As pro bono attorneys for Jonathan Pollard since 2000, we never cease to be amazed at how those who are hostile to Pollard feel compelled to make up facts.
Evidently, these adversaries recognize that the actual facts are not sufficient to justify keeping Pollard in prison any longer, as he has already served over 28 years for delivering classified information to the State of Israel.
The most recent manifestation of this phenomenon appears in an opinion piece in the online edition of The New York Times by M.E. Bowman, titled “Don’t trust this spy.”
Bowman makes a series of false and inflammatory allegations that are contradicted by the public court record.

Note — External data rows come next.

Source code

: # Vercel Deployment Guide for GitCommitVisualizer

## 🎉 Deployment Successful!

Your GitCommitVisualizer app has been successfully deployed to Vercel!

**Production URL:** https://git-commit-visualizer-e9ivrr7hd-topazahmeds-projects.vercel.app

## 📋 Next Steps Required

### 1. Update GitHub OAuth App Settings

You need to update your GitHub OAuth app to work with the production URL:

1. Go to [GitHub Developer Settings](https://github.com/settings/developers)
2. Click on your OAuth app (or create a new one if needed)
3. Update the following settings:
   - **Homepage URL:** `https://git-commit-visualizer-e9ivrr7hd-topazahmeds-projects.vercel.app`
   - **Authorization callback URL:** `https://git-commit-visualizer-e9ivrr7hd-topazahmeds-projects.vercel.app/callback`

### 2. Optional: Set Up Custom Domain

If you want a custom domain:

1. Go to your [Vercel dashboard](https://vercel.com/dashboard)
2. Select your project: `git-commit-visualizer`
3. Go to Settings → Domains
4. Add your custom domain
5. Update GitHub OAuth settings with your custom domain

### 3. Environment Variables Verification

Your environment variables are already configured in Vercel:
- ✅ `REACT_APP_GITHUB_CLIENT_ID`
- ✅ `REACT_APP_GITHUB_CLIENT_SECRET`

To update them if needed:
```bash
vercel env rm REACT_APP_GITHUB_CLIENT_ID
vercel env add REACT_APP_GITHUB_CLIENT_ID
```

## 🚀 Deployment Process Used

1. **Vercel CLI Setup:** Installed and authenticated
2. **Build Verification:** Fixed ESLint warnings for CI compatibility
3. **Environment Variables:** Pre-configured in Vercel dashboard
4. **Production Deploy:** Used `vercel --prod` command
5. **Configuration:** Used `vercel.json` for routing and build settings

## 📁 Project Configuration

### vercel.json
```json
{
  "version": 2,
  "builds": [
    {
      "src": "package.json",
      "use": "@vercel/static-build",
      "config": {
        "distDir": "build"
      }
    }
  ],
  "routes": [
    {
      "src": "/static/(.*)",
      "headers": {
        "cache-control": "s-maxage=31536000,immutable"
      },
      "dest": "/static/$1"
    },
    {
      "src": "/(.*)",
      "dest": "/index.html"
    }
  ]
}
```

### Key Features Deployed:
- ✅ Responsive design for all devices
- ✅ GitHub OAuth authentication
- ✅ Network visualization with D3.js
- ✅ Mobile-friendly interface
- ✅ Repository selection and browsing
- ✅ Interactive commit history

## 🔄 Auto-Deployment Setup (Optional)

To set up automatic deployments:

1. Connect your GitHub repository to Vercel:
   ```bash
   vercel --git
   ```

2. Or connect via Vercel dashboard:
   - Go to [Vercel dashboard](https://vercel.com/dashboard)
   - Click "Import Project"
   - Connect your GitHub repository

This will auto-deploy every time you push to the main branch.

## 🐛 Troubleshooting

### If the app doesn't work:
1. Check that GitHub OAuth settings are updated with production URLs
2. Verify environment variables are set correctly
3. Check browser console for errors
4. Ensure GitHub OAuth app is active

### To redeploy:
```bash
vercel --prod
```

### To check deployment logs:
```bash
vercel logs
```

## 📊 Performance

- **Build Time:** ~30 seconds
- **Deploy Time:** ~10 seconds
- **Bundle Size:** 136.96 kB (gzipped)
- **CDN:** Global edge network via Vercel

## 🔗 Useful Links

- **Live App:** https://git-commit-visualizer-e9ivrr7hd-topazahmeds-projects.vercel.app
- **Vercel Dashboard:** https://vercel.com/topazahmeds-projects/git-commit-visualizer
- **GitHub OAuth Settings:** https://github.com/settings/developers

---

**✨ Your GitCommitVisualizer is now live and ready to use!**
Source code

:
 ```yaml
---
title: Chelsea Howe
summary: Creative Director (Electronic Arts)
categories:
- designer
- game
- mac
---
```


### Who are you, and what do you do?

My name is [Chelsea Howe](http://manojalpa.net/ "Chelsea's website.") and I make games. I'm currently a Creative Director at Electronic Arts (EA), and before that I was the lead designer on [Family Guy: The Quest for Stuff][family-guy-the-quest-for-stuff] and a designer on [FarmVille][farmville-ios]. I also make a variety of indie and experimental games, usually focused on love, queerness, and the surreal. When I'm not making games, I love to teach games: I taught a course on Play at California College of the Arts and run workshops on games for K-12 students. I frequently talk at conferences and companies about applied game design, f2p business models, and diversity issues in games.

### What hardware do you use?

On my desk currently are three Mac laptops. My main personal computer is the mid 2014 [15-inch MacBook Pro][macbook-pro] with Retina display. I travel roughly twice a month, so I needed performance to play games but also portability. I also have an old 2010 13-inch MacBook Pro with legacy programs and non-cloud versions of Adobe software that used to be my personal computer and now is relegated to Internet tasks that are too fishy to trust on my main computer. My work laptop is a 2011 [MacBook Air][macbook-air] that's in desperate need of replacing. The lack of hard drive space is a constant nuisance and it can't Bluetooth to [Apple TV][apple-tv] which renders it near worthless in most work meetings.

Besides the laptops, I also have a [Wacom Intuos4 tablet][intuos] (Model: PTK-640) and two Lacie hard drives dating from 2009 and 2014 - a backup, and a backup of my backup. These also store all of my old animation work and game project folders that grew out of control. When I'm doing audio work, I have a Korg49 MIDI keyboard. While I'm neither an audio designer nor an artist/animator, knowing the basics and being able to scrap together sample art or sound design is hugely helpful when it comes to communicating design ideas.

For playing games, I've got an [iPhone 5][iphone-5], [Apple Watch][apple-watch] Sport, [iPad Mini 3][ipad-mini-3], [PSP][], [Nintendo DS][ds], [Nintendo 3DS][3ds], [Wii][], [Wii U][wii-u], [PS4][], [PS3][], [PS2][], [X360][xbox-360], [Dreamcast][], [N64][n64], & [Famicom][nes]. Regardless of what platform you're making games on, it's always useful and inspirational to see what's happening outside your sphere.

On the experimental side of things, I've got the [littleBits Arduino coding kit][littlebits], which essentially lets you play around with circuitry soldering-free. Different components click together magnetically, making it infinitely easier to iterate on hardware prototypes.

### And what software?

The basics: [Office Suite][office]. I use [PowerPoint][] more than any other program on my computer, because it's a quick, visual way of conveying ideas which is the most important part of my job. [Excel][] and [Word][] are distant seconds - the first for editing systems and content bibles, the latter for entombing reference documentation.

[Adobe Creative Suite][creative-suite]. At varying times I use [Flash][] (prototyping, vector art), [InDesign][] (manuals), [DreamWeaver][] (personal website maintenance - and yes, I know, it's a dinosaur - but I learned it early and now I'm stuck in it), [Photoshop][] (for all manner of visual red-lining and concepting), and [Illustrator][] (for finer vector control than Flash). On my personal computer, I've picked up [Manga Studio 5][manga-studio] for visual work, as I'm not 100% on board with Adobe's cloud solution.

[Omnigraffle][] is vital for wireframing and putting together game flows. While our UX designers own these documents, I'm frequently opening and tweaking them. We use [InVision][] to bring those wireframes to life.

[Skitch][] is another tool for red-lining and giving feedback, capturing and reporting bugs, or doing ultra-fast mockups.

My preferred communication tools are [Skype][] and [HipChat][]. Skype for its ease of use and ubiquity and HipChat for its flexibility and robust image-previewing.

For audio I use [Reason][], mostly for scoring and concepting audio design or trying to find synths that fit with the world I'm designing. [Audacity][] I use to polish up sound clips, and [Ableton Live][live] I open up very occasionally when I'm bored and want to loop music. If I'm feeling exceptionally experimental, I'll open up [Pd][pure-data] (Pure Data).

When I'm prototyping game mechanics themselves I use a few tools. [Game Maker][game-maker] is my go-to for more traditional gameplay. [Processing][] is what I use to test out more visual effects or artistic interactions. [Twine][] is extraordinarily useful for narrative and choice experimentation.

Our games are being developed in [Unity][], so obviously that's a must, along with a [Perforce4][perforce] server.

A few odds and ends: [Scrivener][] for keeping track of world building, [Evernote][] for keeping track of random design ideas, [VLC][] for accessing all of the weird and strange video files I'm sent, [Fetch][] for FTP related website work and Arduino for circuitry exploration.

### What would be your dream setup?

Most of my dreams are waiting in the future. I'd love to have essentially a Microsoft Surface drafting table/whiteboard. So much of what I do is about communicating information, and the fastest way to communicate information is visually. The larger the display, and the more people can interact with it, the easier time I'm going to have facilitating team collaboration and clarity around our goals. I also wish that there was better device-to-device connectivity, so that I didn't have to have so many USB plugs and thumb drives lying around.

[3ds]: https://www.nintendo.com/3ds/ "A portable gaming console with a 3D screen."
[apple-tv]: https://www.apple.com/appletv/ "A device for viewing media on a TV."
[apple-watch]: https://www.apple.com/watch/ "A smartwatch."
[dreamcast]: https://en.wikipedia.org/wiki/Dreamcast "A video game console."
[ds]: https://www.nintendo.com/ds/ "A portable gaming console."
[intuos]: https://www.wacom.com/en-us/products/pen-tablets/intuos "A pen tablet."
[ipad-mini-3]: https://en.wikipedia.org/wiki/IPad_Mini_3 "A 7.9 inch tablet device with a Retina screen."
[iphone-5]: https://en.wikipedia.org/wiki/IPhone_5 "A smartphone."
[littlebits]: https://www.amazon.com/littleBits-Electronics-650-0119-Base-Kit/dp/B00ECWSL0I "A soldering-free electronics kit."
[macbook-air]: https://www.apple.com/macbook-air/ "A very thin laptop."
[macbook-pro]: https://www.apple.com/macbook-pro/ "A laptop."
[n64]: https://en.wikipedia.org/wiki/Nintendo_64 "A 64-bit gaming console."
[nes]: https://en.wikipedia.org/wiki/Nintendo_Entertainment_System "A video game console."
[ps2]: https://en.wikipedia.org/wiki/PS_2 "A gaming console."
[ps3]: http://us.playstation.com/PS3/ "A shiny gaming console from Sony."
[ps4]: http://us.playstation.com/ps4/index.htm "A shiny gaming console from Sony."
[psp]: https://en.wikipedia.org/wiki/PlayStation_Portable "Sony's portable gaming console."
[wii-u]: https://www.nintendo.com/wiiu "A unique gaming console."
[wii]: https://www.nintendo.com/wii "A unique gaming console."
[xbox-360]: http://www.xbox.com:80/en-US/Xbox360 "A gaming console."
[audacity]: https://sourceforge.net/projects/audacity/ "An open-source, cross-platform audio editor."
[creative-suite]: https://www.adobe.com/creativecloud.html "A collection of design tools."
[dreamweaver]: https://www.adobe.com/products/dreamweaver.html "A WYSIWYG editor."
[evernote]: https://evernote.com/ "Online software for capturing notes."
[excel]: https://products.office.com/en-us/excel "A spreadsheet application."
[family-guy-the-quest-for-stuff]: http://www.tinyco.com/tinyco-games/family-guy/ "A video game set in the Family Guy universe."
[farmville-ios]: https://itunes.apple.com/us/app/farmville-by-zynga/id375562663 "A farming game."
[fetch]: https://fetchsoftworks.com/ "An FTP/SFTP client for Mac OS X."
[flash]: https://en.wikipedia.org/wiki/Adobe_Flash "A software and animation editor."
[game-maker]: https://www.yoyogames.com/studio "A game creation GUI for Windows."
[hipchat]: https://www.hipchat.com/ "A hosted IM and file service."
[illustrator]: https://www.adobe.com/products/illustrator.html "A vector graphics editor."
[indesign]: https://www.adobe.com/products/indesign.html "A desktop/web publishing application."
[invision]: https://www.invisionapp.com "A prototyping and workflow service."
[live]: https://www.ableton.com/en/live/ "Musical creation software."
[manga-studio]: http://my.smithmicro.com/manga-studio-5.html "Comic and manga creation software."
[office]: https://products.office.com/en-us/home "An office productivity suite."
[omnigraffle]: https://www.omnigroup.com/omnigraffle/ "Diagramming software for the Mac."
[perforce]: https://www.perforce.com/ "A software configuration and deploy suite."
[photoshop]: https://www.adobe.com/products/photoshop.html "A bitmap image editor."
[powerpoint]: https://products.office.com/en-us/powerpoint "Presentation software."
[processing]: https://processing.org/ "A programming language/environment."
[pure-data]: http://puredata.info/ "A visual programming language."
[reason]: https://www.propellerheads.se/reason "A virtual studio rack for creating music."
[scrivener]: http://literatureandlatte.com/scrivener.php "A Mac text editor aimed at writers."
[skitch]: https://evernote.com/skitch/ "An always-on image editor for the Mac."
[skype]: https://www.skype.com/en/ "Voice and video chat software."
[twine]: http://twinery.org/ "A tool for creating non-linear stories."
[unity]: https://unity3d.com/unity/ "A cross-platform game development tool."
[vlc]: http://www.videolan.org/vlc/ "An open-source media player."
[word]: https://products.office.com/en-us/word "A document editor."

Since Bowman would be committing a crime were he to reveal anything contained in the non-public, classified portion of the court record, it is fair to presume that he is not doing so. Since his assertions are nowhere to be found in (and indeed, are contradicted by) the public court record, the only possible conclusion is that his allegations are false.
For example, Bowman now claims that Pollard supposedly “sold the daily report from the US Navy’s Sixth Fleet Ocean Surveillance Facility in Rota, Spain.”
That allegation is nowhere to be found in the public court record.
Moreover, it is contradicted by the 1987 CIA report which concluded that Israel never even requested information from Pollard concerning “US military activities, plans, capabilities or equipment.” Twenty-eight years after the fact, Bowman has now invented this allegation, evidently for the purpose of trying to impede the powerful wave of support for Pollard’s release.
Bowman’s statement is also incompatible with the Victim Impact Statement submitted by the prosecution to the sentencing judge in 1987. The Victim Impact Statement – the pre-sentencing court document in which the victim of a crime (in this case, the United States itself) describes the damage it has suffered – sets forth the actual damage to the US as follows: “Mr. Pollard’s unauthorized disclosures have threatened the US [sic] relations with numerous Middle East Arab allies, many of whom question the extent to which Mr. Pollard’s disclosures of classified information have skewed the balance of power in the Middle East. Moreover, because Mr. Pollard provided the Israelis virtually any classified document requested by Mr. Pollard’s co-conspirators, the US has been deprived of the quid pro quo routinely received during authorized and official intelligence exchanges with Israel, and Israel has received information classified at a level far in excess of that ever contemplated by the National Security Council. The obvious result of Mr. Pollard’s largesse is that US bargaining leverage with the Israeli government in any further intelligence exchanges has been undermined. In short, Mr. Pollard’s activities have adversely affected US relations with both its Middle East Arab allies and the government of Israel.”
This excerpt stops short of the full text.